This black hole is sucking up your savings

Here’s a big conundrum for you. Why is it that over the last couple of years, employment figures are up, but the economy isn’t growing?

Odd isn’t it? In his Autumn Statement last week, Osborne was keen to point out that for every job cut in the public sector, the private sector has delivered two new jobs. And yet the economy shows absolutely no signs of recovering. What is happening here?

It’s actually a very interesting conundrum. Because there is a story here that very few people are talking about. And it could really suck the life out of the economy in 2013 – and your savings too, for that matter.

But don’t worry too much. Today I’ll show you how to escape this terrible black hole at the heart of the UK economy.

Everyone’s in a tizz

The way I see it, the big concern here is that the economy is becoming increasingly inefficient.

In engineering terms, efficiency is the ratio of input to output. If we apply it to the economy, you can say the ratio of hours worked to GDP (output) equals productivity. And with the stats telling us that work is on the up, but GDP is flatlining, then one can only conclude that we’re in a disastrous productivity slump. This isn’t supposed to happen in a modern economy!

Many explanations have been proffered for this conundrum. Some question whether employment has actually improved at all. There’s talk of ‘under-employment’; people may have jobs, but they’re doing fewer hours than they would like. Part-time work has been on the up and many have turned to self-employed status, trying to pick up bits of contract work here and there. Basically, the statistics are being contorted.

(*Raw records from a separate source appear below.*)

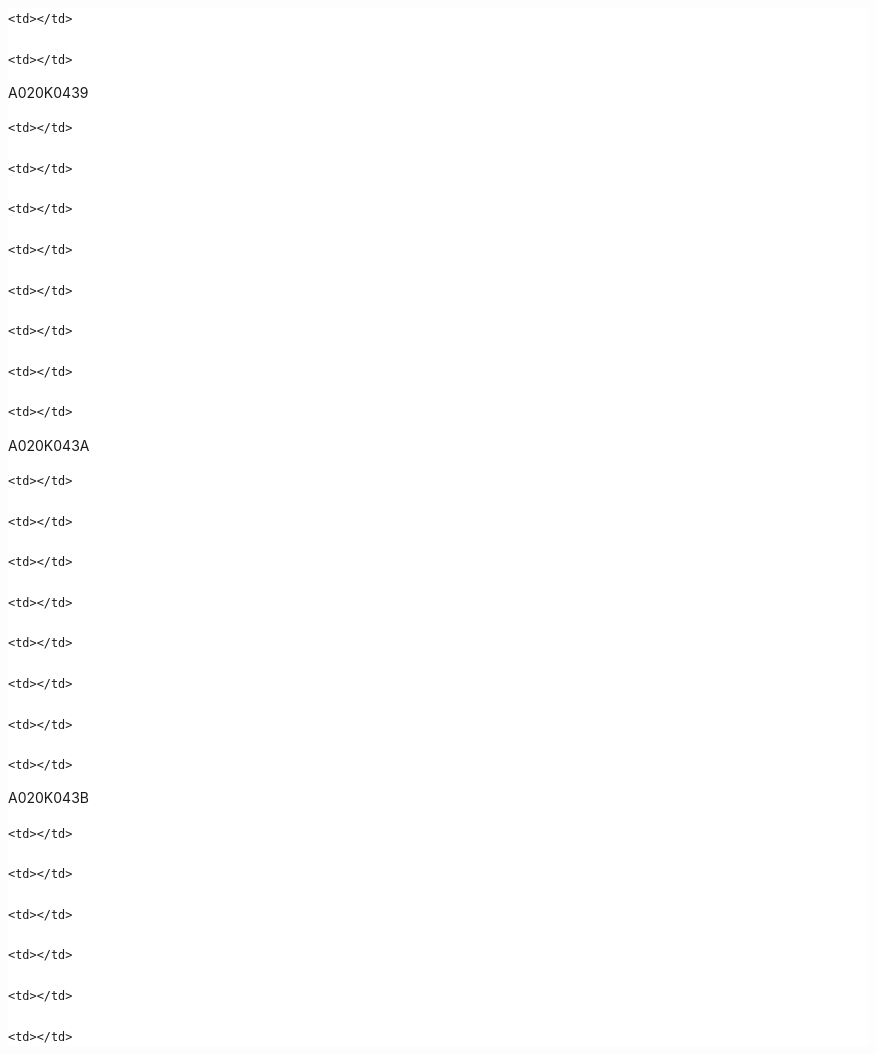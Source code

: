     <td></td>
    
    <td></td>
    

</tr>

<tr>
    <td>A020K0439</td>
    
    <td></td>
    
    <td></td>
    
    <td></td>
    
    <td></td>
    
    <td></td>
    
    <td></td>
    
    <td></td>
    
    <td></td>
    

</tr>

<tr>
    <td>A020K043A</td>
    
    <td></td>
    
    <td></td>
    
    <td></td>
    
    <td></td>
    
    <td></td>
    
    <td></td>
    
    <td></td>
    
    <td></td>
    

</tr>

<tr>
    <td>A020K043B</td>
    
    <td></td>
    
    <td></td>
    
    <td></td>
    
    <td></td>
    
    <td></td>
    
    <td></td>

But maybe productivity really is falling. Though many employers don’t have enough work to go round, they’re ‘hoarding’ labour in the hope of an economic recovery. With good staff hard to come by (and expensive to recruit), they don’t want to lose their main asset – they may not have a chance to get them back. But without a full order book, staff are achieving less – productivity is down.

Or maybe employers are just getting conned. It was interesting to see new research out yesterday from Ofcom that says the UK is the keenest nation on earth when it comes to the latest online gizmos and gadgets. We spend more hours than any other nation surfing the web, using social media and shopping online. Perhaps these distractions are sapping productivity out of the workplace?

Well, that’s all very interesting – and, as I say, the conundrum has got both economists and the commentariat in a bit of a tizz.

But there’s one potentially cataclysmic factor that isn’t being discussed. Though it’s kind of obvious when you think about it.

The black-hole sapping productivity

According to Ben Broadbent (who sits on the Bank of England’s Monetary Policy Committee), the UK private sector is the most indebted in the world. Private debts make up more than four times our GDP. The boom under New Labour was built on a credit boom – new credit helped grow the economy and foster an environment for more credit creation.

The grim fact is that the majority of this credit is still in the system. And here’s the thing… the interest repayments on all this debt sucks money out of the economy. Basically, cash disappears out of the hands of consumers and into the banks.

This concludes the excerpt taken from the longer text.